Horehound is a lovely herb that is hardy down to USDA Plant Hardiness Zone 4. This plant does have the “square” stem of the mint family. Having said that, keep in mind that this plant can and will become very invasive if not controlled. This can be done by planting in a container or clay chimney flue.
When it comes to propagating horehound, you have two choices. If you have a friend with horehound, they will graciously share a cutting or division but……….what do you do if you do not have that friend. The answer is simple and that is to start your horehound from seed.
To begin this process, one must decide if they are going to directly seed or start indoors. While both techniques are viable, the latter will require one to start three weeks prior to your local frost free date. The first approach will only allow you to plant your seed after your local frost free date.
Once you have decided which approach you want to use, the next step is to prepare the planting surface. If you are directly seeding into the garden, prepare the garden space by removing unwanted plants and loosening up the soil. Next, sprinkle the seed on top of the soil. Top the seed with a very thin layer of soil. This seed does not need to be covered completely. A fine layer is all that is needed to hold the seed down to the ground. Next, mist the soil with water until completely damp.
On the other hand, if you choose to start early the first step is to plan your planting date. Horehound seed needs to be started three weeks prior to your local frost free date. Once you have this date, clean and sterilize your container. Moisten an all purpose potting soil mix and add to the prepared container(s). Sprinkle the seed on top of the potting mix. Mist with water and place on a sunny windowsill.
Horehound seed is notorious for having a poor germination rate. In doing so, do not be too discouraged with your seed.

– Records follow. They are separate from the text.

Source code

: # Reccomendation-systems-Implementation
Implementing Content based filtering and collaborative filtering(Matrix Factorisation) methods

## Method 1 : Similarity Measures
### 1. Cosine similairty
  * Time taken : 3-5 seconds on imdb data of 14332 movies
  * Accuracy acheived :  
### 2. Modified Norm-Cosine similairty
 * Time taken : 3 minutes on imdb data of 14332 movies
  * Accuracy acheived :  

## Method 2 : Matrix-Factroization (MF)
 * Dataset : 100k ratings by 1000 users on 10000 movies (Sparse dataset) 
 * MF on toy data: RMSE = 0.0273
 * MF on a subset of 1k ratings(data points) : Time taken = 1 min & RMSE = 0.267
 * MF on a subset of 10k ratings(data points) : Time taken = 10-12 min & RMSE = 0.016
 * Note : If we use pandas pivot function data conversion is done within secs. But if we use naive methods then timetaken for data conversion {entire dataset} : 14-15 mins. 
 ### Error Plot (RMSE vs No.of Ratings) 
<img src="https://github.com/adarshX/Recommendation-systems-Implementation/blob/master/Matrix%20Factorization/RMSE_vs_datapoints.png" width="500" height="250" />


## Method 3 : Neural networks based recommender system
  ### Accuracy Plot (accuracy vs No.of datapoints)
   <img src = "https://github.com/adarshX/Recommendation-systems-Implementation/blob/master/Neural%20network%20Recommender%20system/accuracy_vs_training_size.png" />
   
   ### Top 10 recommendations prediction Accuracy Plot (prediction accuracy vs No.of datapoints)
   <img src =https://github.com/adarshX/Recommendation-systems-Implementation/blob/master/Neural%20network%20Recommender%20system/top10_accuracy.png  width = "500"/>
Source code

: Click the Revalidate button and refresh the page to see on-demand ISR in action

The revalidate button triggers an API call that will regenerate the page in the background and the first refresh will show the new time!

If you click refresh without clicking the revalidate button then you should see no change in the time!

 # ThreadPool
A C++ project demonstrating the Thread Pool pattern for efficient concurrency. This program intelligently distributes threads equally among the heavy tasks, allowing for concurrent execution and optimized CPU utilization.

While horehound will really grow anywhere due to its invasive nature, it does thrive in sunny locations that have a well draining soil. Techniques for dealing with its invasive nature have been offered but there is one that was left out. This technique will help keep your horehound from taking over while keeping it bushy. What is this technique? It is pruning. Clipping back your plant once it has started blooming will reduce the chances of seed production while encouraging a bush shape.